*RECORDS TO PROCESS*.
★ ★ ★ ★ ★ ★ ★
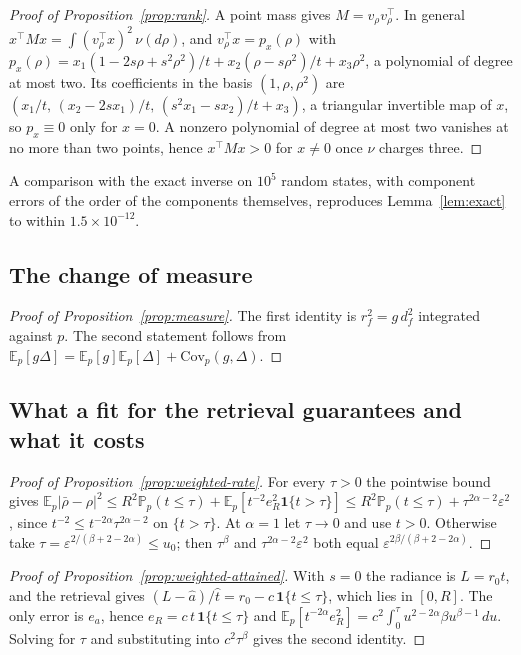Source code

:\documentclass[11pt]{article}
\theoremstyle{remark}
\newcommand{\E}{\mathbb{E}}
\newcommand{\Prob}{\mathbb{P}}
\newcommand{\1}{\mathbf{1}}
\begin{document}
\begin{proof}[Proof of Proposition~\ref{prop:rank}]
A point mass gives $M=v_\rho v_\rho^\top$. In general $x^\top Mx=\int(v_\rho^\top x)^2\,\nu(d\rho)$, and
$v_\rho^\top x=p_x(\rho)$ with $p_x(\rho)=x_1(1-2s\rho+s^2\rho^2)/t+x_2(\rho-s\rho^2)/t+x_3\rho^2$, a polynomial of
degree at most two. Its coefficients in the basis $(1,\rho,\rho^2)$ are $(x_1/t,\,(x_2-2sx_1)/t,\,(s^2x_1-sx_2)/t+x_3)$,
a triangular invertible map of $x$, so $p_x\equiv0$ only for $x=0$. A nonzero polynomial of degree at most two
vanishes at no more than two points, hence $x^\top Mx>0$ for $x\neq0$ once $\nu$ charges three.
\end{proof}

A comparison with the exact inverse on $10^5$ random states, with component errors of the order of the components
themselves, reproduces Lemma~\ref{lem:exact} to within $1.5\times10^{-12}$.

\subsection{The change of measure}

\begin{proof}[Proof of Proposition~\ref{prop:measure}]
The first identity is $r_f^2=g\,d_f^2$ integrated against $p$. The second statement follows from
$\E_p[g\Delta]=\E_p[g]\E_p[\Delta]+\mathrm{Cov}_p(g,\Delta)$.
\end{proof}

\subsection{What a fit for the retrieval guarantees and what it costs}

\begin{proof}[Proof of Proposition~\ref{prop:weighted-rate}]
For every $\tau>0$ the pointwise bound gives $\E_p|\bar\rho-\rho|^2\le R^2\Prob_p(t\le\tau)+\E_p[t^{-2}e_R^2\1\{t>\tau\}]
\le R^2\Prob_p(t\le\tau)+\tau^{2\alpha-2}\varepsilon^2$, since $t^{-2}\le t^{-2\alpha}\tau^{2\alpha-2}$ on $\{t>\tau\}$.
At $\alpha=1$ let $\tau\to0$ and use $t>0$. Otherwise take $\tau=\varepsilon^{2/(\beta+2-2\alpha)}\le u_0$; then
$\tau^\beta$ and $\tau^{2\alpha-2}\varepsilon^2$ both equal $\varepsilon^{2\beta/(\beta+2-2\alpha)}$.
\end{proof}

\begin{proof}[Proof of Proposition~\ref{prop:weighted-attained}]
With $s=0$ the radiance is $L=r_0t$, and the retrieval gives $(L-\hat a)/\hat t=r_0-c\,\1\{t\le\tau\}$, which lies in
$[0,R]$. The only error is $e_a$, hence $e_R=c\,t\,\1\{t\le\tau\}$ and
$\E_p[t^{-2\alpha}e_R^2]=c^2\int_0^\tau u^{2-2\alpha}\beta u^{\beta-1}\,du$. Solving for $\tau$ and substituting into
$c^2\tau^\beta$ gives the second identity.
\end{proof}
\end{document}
★ ★ ★ ★ ★ ★ ★
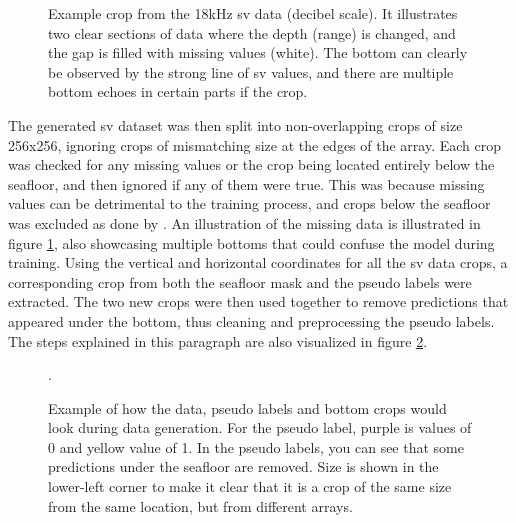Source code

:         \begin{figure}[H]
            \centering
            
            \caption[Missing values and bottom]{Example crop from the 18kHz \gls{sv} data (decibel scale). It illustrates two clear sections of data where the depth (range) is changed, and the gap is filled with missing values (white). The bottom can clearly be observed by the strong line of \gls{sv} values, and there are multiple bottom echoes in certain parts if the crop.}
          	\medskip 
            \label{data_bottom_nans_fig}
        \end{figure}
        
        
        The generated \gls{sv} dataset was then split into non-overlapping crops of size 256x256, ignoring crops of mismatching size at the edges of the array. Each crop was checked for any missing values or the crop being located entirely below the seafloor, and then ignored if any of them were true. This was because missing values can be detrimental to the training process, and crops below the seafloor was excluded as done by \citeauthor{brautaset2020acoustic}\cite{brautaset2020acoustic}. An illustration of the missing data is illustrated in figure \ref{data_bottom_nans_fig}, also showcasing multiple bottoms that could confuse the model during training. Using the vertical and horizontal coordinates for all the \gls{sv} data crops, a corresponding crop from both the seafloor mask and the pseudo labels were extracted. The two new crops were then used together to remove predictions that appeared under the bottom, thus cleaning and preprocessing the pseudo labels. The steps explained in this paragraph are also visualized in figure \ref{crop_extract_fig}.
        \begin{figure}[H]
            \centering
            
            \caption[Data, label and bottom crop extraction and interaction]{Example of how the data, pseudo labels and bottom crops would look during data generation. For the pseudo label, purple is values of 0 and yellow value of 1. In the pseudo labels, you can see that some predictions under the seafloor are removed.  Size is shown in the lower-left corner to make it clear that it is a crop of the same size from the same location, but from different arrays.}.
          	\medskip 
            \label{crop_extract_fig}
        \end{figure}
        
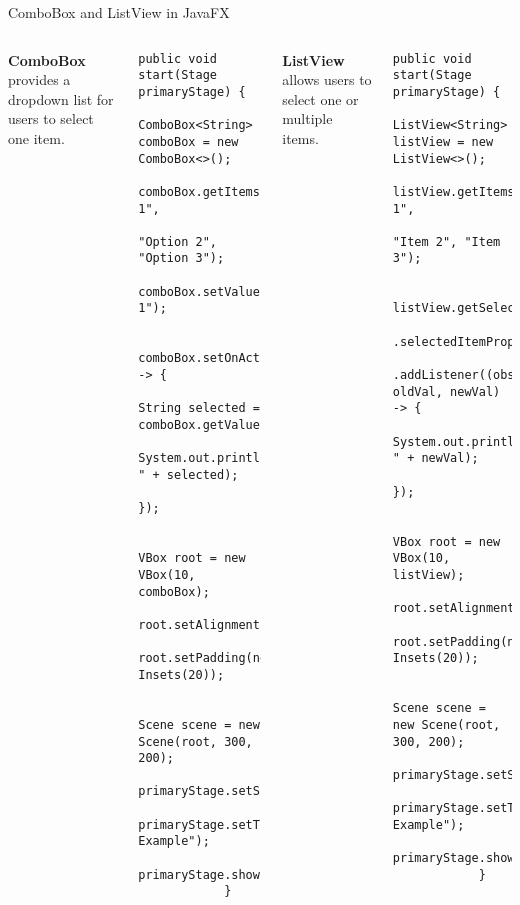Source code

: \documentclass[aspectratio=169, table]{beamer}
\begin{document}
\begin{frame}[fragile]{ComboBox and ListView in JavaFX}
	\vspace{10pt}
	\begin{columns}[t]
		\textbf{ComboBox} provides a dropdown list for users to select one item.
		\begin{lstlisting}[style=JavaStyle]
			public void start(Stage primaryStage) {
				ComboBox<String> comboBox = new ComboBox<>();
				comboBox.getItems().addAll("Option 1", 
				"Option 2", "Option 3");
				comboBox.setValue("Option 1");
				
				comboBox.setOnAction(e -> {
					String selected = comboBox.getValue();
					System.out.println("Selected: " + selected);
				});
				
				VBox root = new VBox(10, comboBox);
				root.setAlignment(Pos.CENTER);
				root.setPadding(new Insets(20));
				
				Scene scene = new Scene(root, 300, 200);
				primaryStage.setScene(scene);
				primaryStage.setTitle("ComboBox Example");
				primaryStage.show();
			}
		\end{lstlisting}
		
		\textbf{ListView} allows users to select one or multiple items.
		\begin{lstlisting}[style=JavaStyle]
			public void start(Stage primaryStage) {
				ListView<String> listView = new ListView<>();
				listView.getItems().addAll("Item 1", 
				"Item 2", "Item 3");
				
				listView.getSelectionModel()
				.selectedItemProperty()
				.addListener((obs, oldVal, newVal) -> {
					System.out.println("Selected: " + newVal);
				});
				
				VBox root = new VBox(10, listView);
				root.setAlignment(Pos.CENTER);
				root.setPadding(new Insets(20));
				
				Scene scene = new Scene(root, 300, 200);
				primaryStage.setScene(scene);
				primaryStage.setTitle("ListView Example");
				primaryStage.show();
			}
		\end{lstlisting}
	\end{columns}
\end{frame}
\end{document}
★ ★ ★ ★ ★ ★ ★
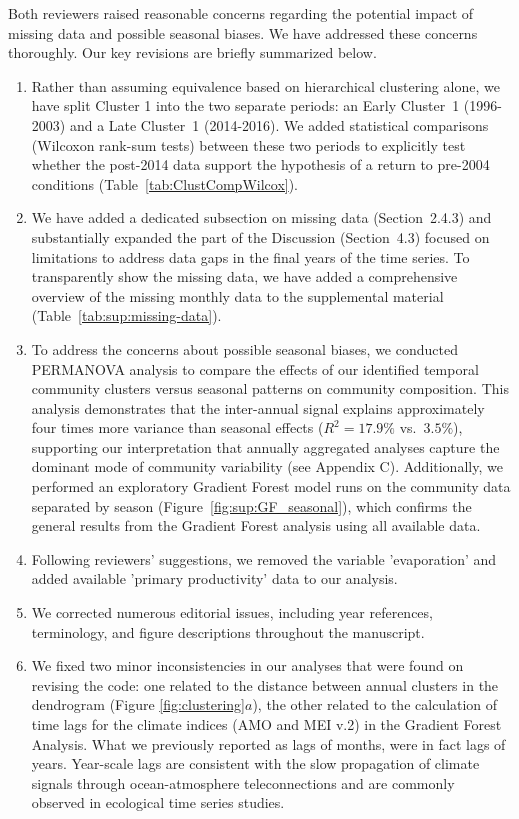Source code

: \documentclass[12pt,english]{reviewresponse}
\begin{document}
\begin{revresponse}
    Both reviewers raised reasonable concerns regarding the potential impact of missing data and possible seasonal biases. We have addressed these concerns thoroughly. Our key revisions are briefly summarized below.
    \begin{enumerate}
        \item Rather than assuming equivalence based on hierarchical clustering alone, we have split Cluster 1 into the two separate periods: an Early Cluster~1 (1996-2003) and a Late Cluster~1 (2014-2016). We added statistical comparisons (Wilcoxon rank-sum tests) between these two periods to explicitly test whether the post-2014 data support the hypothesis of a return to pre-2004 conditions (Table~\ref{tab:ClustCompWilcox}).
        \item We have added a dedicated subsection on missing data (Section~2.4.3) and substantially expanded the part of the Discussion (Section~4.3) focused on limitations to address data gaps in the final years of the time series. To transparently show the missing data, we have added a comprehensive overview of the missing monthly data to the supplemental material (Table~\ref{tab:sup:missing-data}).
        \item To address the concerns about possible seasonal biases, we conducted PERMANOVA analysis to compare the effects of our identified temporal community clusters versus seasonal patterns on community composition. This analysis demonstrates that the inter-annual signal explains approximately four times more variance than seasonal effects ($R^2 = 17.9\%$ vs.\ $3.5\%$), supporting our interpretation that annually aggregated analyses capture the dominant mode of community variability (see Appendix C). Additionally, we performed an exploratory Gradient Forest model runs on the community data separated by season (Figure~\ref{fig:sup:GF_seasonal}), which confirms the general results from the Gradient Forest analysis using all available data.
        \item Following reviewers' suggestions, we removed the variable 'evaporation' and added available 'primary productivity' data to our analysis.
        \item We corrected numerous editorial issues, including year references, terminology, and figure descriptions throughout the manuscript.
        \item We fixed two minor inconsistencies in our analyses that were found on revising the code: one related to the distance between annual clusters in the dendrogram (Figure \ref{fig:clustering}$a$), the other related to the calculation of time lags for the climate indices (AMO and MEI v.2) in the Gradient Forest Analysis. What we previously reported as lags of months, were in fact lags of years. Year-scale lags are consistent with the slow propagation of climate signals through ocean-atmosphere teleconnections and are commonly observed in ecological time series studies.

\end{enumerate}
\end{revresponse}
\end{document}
★ ★ ★ ★ ★ ★ ★
What do the lines above say from the one containing "all available data." down to the one containing "throughout the manuscript."? Return them exactly, both end lines included, and only them.

        \item To address the concerns about possible seasonal biases, we conducted PERMANOVA analysis to compare the effects of our identified temporal community clusters versus seasonal patterns on community composition. This analysis demonstrates that the inter-annual signal explains approximately four times more variance than seasonal effects ($R^2 = 17.9\%$ vs.\ $3.5\%$), supporting our interpretation that annually aggregated analyses capture the dominant mode of community variability (see Appendix C). Additionally, we performed an exploratory Gradient Forest model runs on the community data separated by season (Figure~\ref{fig:sup:GF_seasonal}), which confirms the general results from the Gradient Forest analysis using all available data.
        \item Following reviewers' suggestions, we removed the variable 'evaporation' and added available 'primary productivity' data to our analysis.
        \item We corrected numerous editorial issues, including year references, terminology, and figure descriptions throughout the manuscript.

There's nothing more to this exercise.